In Lycette’s novel, a hospital intern struggles with sleep deprivation, a shocking mistake, and a dark chapter in medical history.
It’s 1992, and 28-year-old Noah Meier is just keeping his head above water in his first year at a Seattle hospital. For a medical intern, it’s a year of 36-hour shifts, little sleep, and no life outside of work. His father was a surgeon, and although Noah’s a gifted writer, he gave up his dream of getting a master of fine arts degree to go to medical school, instead. At the hospital, one of his colleagues commits suicide, but Noah has no time to grieve and is immediately back at work. He makes a careless mistake (“What should he do? What the hell should he do? What had he done?”) that results in one of his patients requiring emergency surgery. As the fallout from the error upends Noah’s life, he reads an old journal that his father kept, which addresses the birth of dialysis in the 1960s.
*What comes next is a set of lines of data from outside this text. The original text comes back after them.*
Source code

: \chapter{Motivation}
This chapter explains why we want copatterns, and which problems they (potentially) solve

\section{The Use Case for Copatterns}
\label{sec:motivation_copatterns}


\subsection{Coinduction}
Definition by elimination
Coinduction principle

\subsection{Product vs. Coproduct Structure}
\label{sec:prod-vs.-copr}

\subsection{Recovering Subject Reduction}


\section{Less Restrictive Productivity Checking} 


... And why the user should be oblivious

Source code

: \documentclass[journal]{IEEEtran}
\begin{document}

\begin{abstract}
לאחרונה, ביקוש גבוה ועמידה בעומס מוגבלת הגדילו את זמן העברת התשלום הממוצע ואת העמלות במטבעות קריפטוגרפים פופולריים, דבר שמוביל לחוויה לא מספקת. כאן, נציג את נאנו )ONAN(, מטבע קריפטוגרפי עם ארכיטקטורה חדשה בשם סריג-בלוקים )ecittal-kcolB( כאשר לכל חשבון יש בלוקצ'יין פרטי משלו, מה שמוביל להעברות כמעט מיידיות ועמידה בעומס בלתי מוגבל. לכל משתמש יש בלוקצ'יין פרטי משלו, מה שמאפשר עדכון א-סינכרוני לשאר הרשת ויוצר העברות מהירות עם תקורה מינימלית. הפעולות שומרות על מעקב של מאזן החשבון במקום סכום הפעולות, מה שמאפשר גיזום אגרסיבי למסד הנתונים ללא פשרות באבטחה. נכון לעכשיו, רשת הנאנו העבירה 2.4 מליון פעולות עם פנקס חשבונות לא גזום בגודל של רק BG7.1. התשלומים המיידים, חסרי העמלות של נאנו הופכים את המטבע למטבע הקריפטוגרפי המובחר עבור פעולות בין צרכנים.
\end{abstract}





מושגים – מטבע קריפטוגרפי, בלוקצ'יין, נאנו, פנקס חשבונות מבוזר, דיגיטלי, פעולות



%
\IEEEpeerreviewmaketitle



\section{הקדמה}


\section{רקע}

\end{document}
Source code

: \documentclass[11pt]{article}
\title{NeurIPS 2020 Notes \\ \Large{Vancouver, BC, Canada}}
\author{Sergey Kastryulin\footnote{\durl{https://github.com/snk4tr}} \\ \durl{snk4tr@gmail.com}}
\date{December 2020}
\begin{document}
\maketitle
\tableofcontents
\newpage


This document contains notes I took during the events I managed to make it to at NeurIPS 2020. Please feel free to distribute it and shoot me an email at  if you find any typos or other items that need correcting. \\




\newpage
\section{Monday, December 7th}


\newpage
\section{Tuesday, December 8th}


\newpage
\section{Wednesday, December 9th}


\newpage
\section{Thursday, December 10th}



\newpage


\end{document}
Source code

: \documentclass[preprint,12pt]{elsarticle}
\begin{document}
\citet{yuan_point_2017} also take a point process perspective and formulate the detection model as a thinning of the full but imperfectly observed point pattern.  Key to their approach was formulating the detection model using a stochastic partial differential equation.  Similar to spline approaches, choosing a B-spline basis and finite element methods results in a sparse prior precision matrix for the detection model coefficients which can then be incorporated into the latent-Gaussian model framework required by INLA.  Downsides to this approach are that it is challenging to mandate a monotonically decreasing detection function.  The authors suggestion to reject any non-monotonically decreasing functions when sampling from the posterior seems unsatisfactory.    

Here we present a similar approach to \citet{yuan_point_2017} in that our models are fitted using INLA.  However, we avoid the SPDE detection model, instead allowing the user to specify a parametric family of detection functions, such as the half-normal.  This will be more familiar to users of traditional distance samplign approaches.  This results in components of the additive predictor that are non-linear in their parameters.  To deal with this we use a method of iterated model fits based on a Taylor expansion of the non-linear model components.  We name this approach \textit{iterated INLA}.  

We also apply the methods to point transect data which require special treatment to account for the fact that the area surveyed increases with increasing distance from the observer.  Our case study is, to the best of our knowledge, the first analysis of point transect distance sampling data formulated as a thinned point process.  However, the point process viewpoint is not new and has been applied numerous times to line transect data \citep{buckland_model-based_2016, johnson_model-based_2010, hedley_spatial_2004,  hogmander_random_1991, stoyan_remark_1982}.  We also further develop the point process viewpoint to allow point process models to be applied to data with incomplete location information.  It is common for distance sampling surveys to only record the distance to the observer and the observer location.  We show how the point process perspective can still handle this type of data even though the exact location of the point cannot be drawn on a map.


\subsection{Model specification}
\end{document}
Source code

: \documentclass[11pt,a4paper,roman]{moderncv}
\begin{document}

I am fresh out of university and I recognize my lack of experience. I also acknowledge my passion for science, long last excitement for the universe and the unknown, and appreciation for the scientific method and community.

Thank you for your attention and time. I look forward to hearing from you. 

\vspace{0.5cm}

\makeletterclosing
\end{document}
Only a handful of patients were allowed to receive the treatment at the time, and they were chosen by committee. As surprising connections between the past and the present come to light, Noah must make a major decision about his future. Lycette’s novel successfully immerses the reader in the active hospital environment and the lives of its young doctors. Along the way, the author clearly illustrates the industry’s successes and innovations, and provides some necessary critiques as well. Lycette, a doctor herself, makes the wise decision to center the narrative around only two patients’ stories, which focuses the narrative and keeps it grounded when it could have easily become frenzied. The author also effectively portrays supporting characters and addresses widespread sexism in the medical field, especially among surgeons. Overall, Noah’s story is skillfully written, incisive, and unafraid to confront ethical issues head-on.
A thought-provoking work about young doctors, modern medicine, and ethical quagmires.